START AVAILABLE RECORDS

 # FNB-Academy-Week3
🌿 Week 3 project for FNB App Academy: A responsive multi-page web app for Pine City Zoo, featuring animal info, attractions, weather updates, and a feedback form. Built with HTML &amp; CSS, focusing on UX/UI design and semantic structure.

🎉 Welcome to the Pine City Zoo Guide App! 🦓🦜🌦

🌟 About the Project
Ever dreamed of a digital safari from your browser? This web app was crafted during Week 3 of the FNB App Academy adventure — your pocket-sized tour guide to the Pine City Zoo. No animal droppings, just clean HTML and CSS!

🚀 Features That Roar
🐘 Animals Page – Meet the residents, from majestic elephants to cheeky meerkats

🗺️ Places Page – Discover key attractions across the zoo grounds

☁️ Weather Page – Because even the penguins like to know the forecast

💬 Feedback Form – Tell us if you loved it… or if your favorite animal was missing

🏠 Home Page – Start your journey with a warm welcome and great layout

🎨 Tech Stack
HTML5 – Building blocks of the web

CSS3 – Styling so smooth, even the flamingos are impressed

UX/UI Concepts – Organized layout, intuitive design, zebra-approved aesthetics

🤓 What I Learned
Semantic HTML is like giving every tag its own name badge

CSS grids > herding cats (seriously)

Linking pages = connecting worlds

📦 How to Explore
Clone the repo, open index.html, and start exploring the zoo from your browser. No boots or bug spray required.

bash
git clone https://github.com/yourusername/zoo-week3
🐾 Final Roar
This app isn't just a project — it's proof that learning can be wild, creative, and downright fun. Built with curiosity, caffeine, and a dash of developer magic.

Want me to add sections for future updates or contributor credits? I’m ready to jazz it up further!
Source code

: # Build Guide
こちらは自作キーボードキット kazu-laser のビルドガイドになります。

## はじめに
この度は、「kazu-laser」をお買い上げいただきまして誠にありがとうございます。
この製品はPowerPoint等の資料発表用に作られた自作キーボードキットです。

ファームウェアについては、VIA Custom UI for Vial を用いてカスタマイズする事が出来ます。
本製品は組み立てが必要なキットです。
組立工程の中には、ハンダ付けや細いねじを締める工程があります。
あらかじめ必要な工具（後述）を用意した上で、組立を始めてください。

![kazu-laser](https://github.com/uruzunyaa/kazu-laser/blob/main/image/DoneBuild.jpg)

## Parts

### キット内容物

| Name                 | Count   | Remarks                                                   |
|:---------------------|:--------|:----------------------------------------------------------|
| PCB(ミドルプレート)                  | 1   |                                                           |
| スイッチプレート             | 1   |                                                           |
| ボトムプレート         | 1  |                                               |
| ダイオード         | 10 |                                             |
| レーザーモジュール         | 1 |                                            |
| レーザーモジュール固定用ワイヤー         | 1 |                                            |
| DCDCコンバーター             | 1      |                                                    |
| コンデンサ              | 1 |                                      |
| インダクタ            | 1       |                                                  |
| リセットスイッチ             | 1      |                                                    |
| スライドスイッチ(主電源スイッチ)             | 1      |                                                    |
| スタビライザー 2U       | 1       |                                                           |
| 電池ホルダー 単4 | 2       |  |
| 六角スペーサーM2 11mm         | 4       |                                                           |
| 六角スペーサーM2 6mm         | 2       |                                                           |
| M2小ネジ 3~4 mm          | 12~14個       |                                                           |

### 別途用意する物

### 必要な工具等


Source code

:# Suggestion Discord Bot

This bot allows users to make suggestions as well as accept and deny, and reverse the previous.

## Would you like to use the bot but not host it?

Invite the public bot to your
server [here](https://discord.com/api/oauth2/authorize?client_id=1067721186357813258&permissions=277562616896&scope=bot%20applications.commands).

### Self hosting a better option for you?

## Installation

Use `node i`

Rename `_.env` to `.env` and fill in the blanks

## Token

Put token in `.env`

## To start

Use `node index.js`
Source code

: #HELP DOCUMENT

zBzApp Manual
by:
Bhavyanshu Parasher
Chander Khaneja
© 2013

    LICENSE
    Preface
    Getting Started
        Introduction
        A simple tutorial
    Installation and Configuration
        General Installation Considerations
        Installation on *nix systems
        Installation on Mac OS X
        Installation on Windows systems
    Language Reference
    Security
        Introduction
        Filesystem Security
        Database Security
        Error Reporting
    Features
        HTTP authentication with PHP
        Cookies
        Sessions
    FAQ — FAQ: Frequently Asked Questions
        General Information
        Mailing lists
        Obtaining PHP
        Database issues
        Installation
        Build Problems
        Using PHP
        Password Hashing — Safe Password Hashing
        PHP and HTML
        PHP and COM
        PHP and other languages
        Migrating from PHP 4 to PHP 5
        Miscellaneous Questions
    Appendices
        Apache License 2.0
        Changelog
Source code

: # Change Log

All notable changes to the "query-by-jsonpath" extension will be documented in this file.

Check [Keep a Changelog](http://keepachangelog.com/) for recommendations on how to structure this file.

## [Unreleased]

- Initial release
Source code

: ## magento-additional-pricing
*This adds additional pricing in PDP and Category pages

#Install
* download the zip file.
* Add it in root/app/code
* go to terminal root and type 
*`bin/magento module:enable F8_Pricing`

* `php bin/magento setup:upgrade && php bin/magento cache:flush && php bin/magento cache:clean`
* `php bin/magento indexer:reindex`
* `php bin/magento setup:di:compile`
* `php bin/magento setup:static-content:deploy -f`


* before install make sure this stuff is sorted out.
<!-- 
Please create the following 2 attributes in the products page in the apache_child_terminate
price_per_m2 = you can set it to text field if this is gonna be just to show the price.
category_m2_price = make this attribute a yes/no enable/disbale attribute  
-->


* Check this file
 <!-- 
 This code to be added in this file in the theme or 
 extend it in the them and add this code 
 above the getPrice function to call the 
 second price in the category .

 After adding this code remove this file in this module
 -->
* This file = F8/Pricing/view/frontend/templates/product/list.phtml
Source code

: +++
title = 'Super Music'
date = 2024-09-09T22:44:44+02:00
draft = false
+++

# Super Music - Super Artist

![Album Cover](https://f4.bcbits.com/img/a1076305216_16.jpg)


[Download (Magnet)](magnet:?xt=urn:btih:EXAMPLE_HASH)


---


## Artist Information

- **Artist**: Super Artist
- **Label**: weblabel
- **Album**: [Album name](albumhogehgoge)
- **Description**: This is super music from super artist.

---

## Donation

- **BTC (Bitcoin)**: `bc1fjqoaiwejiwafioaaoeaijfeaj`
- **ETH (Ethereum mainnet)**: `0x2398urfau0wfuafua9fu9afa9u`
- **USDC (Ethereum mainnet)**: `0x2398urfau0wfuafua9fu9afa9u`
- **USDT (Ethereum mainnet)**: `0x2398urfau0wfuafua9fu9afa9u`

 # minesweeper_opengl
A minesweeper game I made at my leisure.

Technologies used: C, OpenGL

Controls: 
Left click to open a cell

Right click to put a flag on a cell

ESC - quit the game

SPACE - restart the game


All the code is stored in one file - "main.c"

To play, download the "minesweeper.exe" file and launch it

END AVAILABLE RECORDS

After reading the listing, copy all of it out exactly.

 # FNB-Academy-Week3
🌿 Week 3 project for FNB App Academy: A responsive multi-page web app for Pine City Zoo, featuring animal info, attractions, weather updates, and a feedback form. Built with HTML &amp; CSS, focusing on UX/UI design and semantic structure.

🎉 Welcome to the Pine City Zoo Guide App! 🦓🦜🌦

🌟 About the Project
Ever dreamed of a digital safari from your browser? This web app was crafted during Week 3 of the FNB App Academy adventure — your pocket-sized tour guide to the Pine City Zoo. No animal droppings, just clean HTML and CSS!

🚀 Features That Roar
🐘 Animals Page – Meet the residents, from majestic elephants to cheeky meerkats

🗺️ Places Page – Discover key attractions across the zoo grounds

☁️ Weather Page – Because even the penguins like to know the forecast

💬 Feedback Form – Tell us if you loved it… or if your favorite animal was missing

🏠 Home Page – Start your journey with a warm welcome and great layout

🎨 Tech Stack
HTML5 – Building blocks of the web

CSS3 – Styling so smooth, even the flamingos are impressed

UX/UI Concepts – Organized layout, intuitive design, zebra-approved aesthetics

🤓 What I Learned
Semantic HTML is like giving every tag its own name badge

CSS grids > herding cats (seriously)

Linking pages = connecting worlds

📦 How to Explore
Clone the repo, open index.html, and start exploring the zoo from your browser. No boots or bug spray required.

bash
git clone https://github.com/yourusername/zoo-week3
🐾 Final Roar
This app isn't just a project — it's proof that learning can be wild, creative, and downright fun. Built with curiosity, caffeine, and a dash of developer magic.

Want me to add sections for future updates or contributor credits? I’m ready to jazz it up further!
Source code

: # Build Guide
こちらは自作キーボードキット kazu-laser のビルドガイドになります。

## はじめに
この度は、「kazu-laser」をお買い上げいただきまして誠にありがとうございます。
この製品はPowerPoint等の資料発表用に作られた自作キーボードキットです。

ファームウェアについては、VIA Custom UI for Vial を用いてカスタマイズする事が出来ます。
本製品は組み立てが必要なキットです。
組立工程の中には、ハンダ付けや細いねじを締める工程があります。
あらかじめ必要な工具（後述）を用意した上で、組立を始めてください。

![kazu-laser](https://github.com/uruzunyaa/kazu-laser/blob/main/image/DoneBuild.jpg)

## Parts

### キット内容物

| Name                 | Count   | Remarks                                                   |
|:---------------------|:--------|:----------------------------------------------------------|
| PCB(ミドルプレート)                  | 1   |                                                           |
| スイッチプレート             | 1   |                                                           |
| ボトムプレート         | 1  |                                               |
| ダイオード         | 10 |                                             |
| レーザーモジュール         | 1 |                                            |
| レーザーモジュール固定用ワイヤー         | 1 |                                            |
| DCDCコンバーター             | 1      |                                                    |
| コンデンサ              | 1 |                                      |
| インダクタ            | 1       |                                                  |
| リセットスイッチ             | 1      |                                                    |
| スライドスイッチ(主電源スイッチ)             | 1      |                                                    |
| スタビライザー 2U       | 1       |                                                           |
| 電池ホルダー 単4 | 2       |  |
| 六角スペーサーM2 11mm         | 4       |                                                           |
| 六角スペーサーM2 6mm         | 2       |                                                           |
| M2小ネジ 3~4 mm          | 12~14個       |                                                           |

### 別途用意する物

### 必要な工具等


Source code

:# Suggestion Discord Bot

This bot allows users to make suggestions as well as accept and deny, and reverse the previous.

## Would you like to use the bot but not host it?

Invite the public bot to your
server [here](https://discord.com/api/oauth2/authorize?client_id=1067721186357813258&permissions=277562616896&scope=bot%20applications.commands).

### Self hosting a better option for you?

## Installation

Use `node i`

Rename `_.env` to `.env` and fill in the blanks

## Token

Put token in `.env`

## To start

Use `node index.js`
Source code

: #HELP DOCUMENT

zBzApp Manual
by:
Bhavyanshu Parasher
Chander Khaneja
© 2013

    LICENSE
    Preface
    Getting Started
        Introduction
        A simple tutorial
    Installation and Configuration
        General Installation Considerations
        Installation on *nix systems
        Installation on Mac OS X
        Installation on Windows systems
    Language Reference
    Security
        Introduction
        Filesystem Security
        Database Security
        Error Reporting
    Features
        HTTP authentication with PHP
        Cookies
        Sessions
    FAQ — FAQ: Frequently Asked Questions
        General Information
        Mailing lists
        Obtaining PHP
        Database issues
        Installation
        Build Problems
        Using PHP
        Password Hashing — Safe Password Hashing
        PHP and HTML
        PHP and COM
        PHP and other languages
        Migrating from PHP 4 to PHP 5
        Miscellaneous Questions
    Appendices
        Apache License 2.0
        Changelog
Source code

: # Change Log

All notable changes to the "query-by-jsonpath" extension will be documented in this file.

Check [Keep a Changelog](http://keepachangelog.com/) for recommendations on how to structure this file.

## [Unreleased]

- Initial release
Source code

: ## magento-additional-pricing
*This adds additional pricing in PDP and Category pages

#Install
* download the zip file.
* Add it in root/app/code
* go to terminal root and type 
*`bin/magento module:enable F8_Pricing`

* `php bin/magento setup:upgrade && php bin/magento cache:flush && php bin/magento cache:clean`
* `php bin/magento indexer:reindex`
* `php bin/magento setup:di:compile`
* `php bin/magento setup:static-content:deploy -f`


* before install make sure this stuff is sorted out.
<!-- 
Please create the following 2 attributes in the products page in the apache_child_terminate
price_per_m2 = you can set it to text field if this is gonna be just to show the price.
category_m2_price = make this attribute a yes/no enable/disbale attribute  
-->


* Check this file
 <!-- 
 This code to be added in this file in the theme or 
 extend it in the them and add this code 
 above the getPrice function to call the 
 second price in the category .

 After adding this code remove this file in this module
 -->
* This file = F8/Pricing/view/frontend/templates/product/list.phtml
Source code

: +++
title = 'Super Music'
date = 2024-09-09T22:44:44+02:00
draft = false
+++

# Super Music - Super Artist

![Album Cover](https://f4.bcbits.com/img/a1076305216_16.jpg)


[Download (Magnet)](magnet:?xt=urn:btih:EXAMPLE_HASH)


---


## Artist Information

- **Artist**: Super Artist
- **Label**: weblabel
- **Album**: [Album name](albumhogehgoge)
- **Description**: This is super music from super artist.

---

## Donation

- **BTC (Bitcoin)**: `bc1fjqoaiwejiwafioaaoeaijfeaj`
- **ETH (Ethereum mainnet)**: `0x2398urfau0wfuafua9fu9afa9u`
- **USDC (Ethereum mainnet)**: `0x2398urfau0wfuafua9fu9afa9u`
- **USDT (Ethereum mainnet)**: `0x2398urfau0wfuafua9fu9afa9u`

 # minesweeper_opengl
A minesweeper game I made at my leisure.

Technologies used: C, OpenGL

Controls: 
Left click to open a cell

Right click to put a flag on a cell

ESC - quit the game

SPACE - restart the game


All the code is stored in one file - "main.c"

To play, download the "minesweeper.exe" file and launch it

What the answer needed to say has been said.